Data for this exercise START

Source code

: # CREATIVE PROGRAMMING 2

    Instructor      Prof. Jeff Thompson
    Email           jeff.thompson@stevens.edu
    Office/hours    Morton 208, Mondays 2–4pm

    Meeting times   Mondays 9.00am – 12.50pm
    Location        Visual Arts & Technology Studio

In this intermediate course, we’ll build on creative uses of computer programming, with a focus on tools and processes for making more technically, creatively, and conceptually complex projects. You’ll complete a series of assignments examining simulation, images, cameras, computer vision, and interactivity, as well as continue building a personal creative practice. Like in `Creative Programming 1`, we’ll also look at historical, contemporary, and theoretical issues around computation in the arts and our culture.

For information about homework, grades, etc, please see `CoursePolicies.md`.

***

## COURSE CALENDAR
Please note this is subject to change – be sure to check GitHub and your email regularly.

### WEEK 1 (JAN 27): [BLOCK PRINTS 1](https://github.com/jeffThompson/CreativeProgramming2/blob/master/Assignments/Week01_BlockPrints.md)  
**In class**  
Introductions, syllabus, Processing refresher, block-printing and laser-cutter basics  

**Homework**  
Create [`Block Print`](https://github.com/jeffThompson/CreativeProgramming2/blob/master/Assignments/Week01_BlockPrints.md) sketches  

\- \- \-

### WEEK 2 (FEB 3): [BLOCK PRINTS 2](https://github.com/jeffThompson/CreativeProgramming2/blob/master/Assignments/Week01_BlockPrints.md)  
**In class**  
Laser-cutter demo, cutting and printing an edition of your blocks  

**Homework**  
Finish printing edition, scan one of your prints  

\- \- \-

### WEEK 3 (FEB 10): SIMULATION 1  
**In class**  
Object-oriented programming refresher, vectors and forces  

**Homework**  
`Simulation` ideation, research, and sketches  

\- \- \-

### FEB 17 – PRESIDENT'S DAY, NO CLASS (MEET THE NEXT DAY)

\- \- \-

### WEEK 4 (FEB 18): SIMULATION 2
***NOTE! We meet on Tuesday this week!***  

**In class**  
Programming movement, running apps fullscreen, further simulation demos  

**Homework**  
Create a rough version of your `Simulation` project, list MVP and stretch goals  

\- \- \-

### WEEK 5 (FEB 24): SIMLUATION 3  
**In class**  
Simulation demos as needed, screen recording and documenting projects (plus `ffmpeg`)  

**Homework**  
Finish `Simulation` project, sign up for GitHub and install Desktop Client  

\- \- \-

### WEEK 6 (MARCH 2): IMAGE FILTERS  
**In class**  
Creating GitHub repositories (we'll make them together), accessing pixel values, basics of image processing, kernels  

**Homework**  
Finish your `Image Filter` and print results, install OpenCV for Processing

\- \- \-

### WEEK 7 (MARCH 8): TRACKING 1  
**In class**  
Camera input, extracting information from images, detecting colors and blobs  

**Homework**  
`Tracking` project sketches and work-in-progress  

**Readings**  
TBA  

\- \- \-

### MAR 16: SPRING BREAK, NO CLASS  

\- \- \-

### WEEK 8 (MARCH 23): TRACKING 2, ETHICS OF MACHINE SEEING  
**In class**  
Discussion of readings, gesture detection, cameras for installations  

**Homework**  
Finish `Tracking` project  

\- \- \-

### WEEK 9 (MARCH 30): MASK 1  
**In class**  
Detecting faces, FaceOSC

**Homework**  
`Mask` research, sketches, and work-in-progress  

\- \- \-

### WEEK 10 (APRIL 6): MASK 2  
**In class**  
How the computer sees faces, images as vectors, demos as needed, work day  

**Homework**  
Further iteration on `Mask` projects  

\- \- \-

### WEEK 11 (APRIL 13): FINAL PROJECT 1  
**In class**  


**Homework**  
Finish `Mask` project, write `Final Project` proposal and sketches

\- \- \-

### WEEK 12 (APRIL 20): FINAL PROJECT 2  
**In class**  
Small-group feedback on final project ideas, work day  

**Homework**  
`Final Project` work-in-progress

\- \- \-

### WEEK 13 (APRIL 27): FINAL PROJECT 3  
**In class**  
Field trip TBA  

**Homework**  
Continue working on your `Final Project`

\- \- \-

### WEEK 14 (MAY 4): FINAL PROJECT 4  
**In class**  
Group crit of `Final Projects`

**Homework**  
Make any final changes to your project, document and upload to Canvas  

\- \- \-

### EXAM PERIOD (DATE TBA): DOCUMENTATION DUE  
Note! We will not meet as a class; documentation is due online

Data for this exercise END
Data for this exercise START

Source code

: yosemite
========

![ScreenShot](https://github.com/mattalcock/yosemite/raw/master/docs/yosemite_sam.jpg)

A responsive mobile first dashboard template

Data for this exercise END

Take from the material above the lines running from the one with "install Desktop Client" through the one with "OpenCV for Processing", and repeat them exactly, with nothing else.

**Response to the exercise**
Finish `Simulation` project, sign up for GitHub and install Desktop Client  

\- \- \-

### WEEK 6 (MARCH 2): IMAGE FILTERS  
**In class**  
Creating GitHub repositories (we'll make them together), accessing pixel values, basics of image processing, kernels  

**Homework**  
Finish your `Image Filter` and print results, install OpenCV for Processing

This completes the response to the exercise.